Stored data entries:
..............................

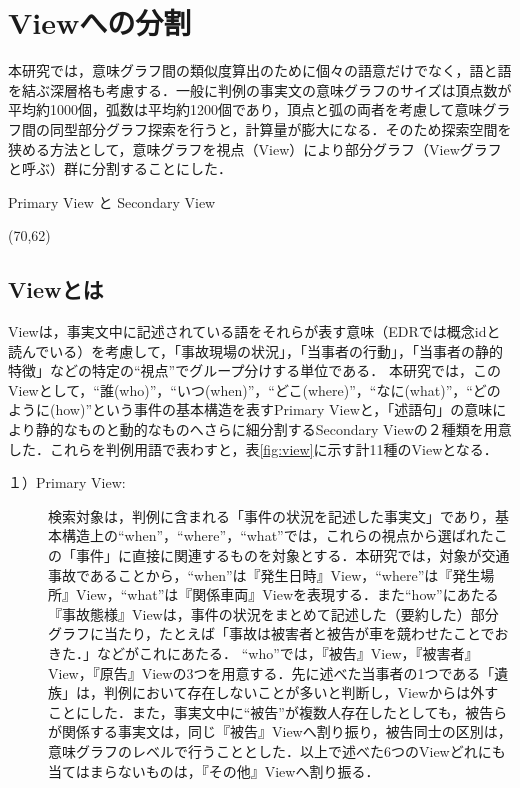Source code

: \section{Viewへの分割}
本研究では，意味グラフ間の類似度算出のために個々の語意だけでなく，語と語を結ぶ深層格も考慮する．一般に判例の事実文の意味グラフのサイズは頂点数が平均約1000個，弧数は平均約1200個であり，頂点と弧の両者を考慮して意味グラフ間の同型部分グラフ探索を行うと，計算量が膨大になる．そのため探索空間を狭める方法として，意味グラフを視点（View）により部分グラフ（Viewグラフと呼ぶ）群に分割することにした．

\begin{table}
\begin{center}
 \caption{Primary View と Secondary View}
 \atari(70,62)
 \label{fig:view}
\end{center}
\end{table}

\subsection{Viewとは}
Viewは，事実文中に記述されている語をそれらが表す意味（EDRでは概念idと読んでいる）を考慮して，「事故現場の状況」，「当事者の行動」，「当事者の静的特徴」などの特定の``視点''でグループ分けする単位である．
本研究では，このViewとして，``誰(who)''，``いつ(when)''，``どこ(where)''，``なに(what)''，``どのように(how)''という事件の基本構造を表すPrimary Viewと，「述語句」の意味により静的なものと動的なものへさらに細分割するSecondary Viewの２種類を用意した．これらを判例用語で表わすと，表\ref{fig:view}に示す計11種のViewとなる．

\begin{description}
\item[１）Primary View:]検索対象は，判例に含まれる「事件の状況を記述した事実文」であり，基本構造上の``when''，``where''，``what''では，これらの視点から選ばれたこの「事件」に直接に関連するものを対象とする．本研究では，対象が交通事故であることから，``when''は『発生日時』View，``where''は『発生場所』View，``what''は『関係車両』Viewを表現する．また``how''にあたる『事故態様』Viewは，事件の状況をまとめて記述した（要約した）部分グラフに当たり，たとえば「事故は被害者と被告が車を競わせたことでおきた．」などがこれにあたる．
``who''では，『被告』View，『被害者』View，『原告』Viewの3つを用意する．先に述べた当事者の1つである「遺族」は，判例において存在しないことが多いと判断し，Viewからは外すことにした．また，事実文中に``被告''が複数人存在したとしても，被告らが関係する事実文は，同じ『被告』Viewへ割り振り，被告同士の区別は，意味グラフのレベルで行うこととした．以上で述べた6つのViewどれにも当てはまらないものは，『その他』Viewへ割り振る．
\end{description}

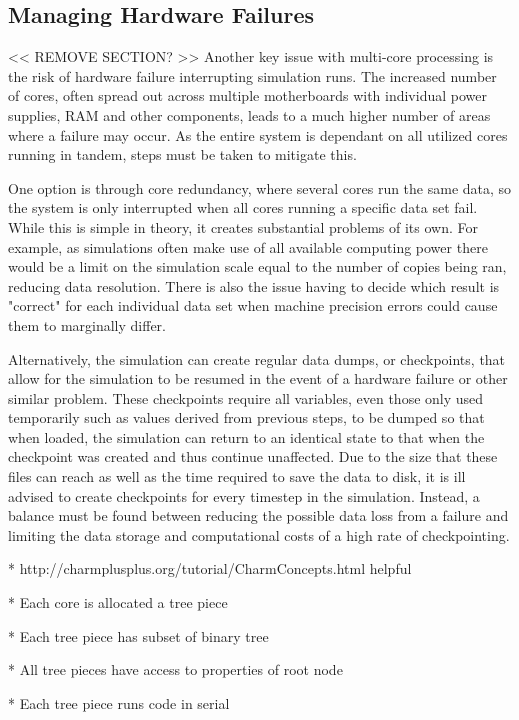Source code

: \subsection{Managing Hardware Failures}

<< REMOVE SECTION? >>
Another key issue with multi-core processing is the risk of hardware failure interrupting simulation runs. The increased number of cores, often spread out across multiple motherboards with individual power supplies, RAM and other components, leads to a much higher number of areas where a failure may occur. As the entire system is dependant on all utilized cores running in tandem, steps must be taken to mitigate this. 

One option is through core redundancy, where several cores run the same data, so the system is only interrupted when all cores running a specific data set fail. While this is simple in theory, it creates substantial problems of its own. For example, as simulations often make use of all available computing power there would be a limit on the simulation scale equal to the number of copies being ran, reducing data resolution. There is also the issue having to decide which result is "correct" for each individual data set when machine precision errors could cause them to marginally differ. 

Alternatively, the simulation can create regular data dumps, or checkpoints, that allow for the simulation to be resumed in the event of a hardware failure or other similar problem. These checkpoints require all variables, even those only used temporarily such as values derived from previous steps, to be dumped so that when loaded, the simulation can return to an identical state to that when the checkpoint was created and thus continue unaffected. Due to the size that these files can reach as well as the time required to save the data to disk, it is ill advised to create checkpoints for every timestep in the simulation. Instead, a balance must be found between reducing the possible data loss from a failure and limiting the data storage and computational costs of a high rate of checkpointing.


* http://charmplusplus.org/tutorial/CharmConcepts.html helpful

* Each core is allocated a tree piece

* Each tree piece has subset of binary tree

* All tree pieces have access to properties of root node

* Each tree piece runs code in serial

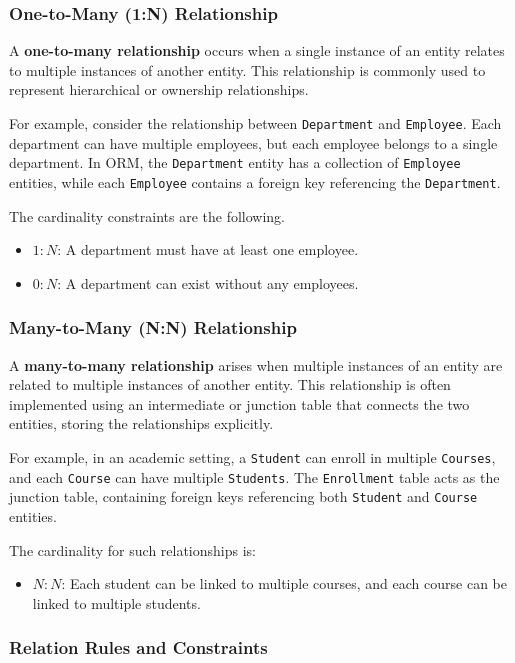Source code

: \subsubsection{One-to-Many (1:N) Relationship} A \textbf{one-to-many relationship} occurs when a single instance of an entity relates to multiple instances of another entity. This relationship is commonly used to represent hierarchical or ownership relationships.

For example, consider the relationship between \texttt{Department} and \texttt{Employee}. Each department can have multiple employees, but each employee belongs to a single department. In ORM, the \texttt{Department} entity has a collection of \texttt{Employee} entities, while each \texttt{Employee} contains a foreign key referencing the \texttt{Department}.

The cardinality constraints are the following.
\begin{itemize}
    \item \(1:N\): A department must have at least one employee.
    \item \(0:N\): A department can exist without any employees.
\end{itemize}

\subsubsection{Many-to-Many (N:N) Relationship} A \textbf{many-to-many relationship} arises when multiple instances of an entity are related to multiple instances of another entity. This relationship is often implemented using an intermediate or junction table that connects the two entities, storing the relationships explicitly.

For example, in an academic setting, a \texttt{Student} can enroll in multiple \texttt{Courses}, and each \texttt{Course} can have multiple \texttt{Students}. The \texttt{Enrollment} table acts as the junction table, containing foreign keys referencing both \texttt{Student} and \texttt{Course} entities.

The cardinality for such relationships is:
\begin{itemize}
    \item \(N:N\): Each student can be linked to multiple courses, and each course can be linked to multiple students.
\end{itemize}

\subsubsection{Relation Rules and Constraints}

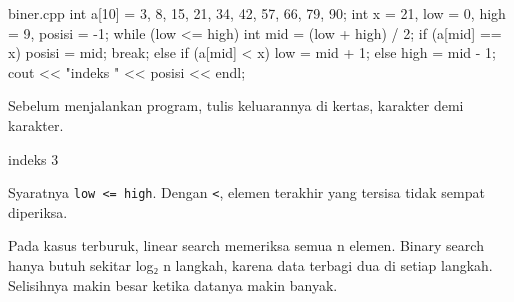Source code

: \documentclass[a4paper]{article}
\begin{document}
\begin{MKode}{biner.cpp}
int a[10] = {3, 8, 15, 21, 34, 42, 57, 66, 79, 90};
int x = 21, low = 0, high = 9, posisi = -1;
while (low <= high) {
    int mid = (low + high) / 2;
    if (a[mid] == x) { posisi = mid; break; }
    else if (a[mid] < x) low = mid + 1;
    else high = mid - 1;
}
cout << "indeks " << posisi << endl;
\end{MKode}
\begin{Tebak}[]
Sebelum menjalankan program, tulis keluarannya di kertas, karakter demi karakter.
\end{Tebak}
\begin{Jawaban}[]
\begin{MKeluaran}[]
indeks 3
\end{MKeluaran}
Syaratnya \texttt{low <= high}. Dengan \texttt{<}, elemen terakhir yang tersisa tidak sempat diperiksa.
\end{Jawaban}
Pada kasus terburuk, linear search memeriksa semua n elemen. Binary search hanya butuh sekitar log₂ n langkah, karena data terbagi dua di setiap langkah. Selisihnya makin besar ketika datanya makin banyak.
\end{document}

..............................

Task to complete → Pull from the data each line where the string "issue" turns up.

Expected output →
Another key issue with multi-core processing is the risk of hardware failure interrupting simulation runs. The increased number of cores, often spread out across multiple motherboards with individual power supplies, RAM and other components, leads to a much higher number of areas where a failure may occur. As the entire system is dependant on all utilized cores running in tandem, steps must be taken to mitigate this. 
One option is through core redundancy, where several cores run the same data, so the system is only interrupted when all cores running a specific data set fail. While this is simple in theory, it creates substantial problems of its own. For example, as simulations often make use of all available computing power there would be a limit on the simulation scale equal to the number of copies being ran, reducing data resolution. There is also the issue having to decide which result is "correct" for each individual data set when machine precision errors could cause them to marginally differ. 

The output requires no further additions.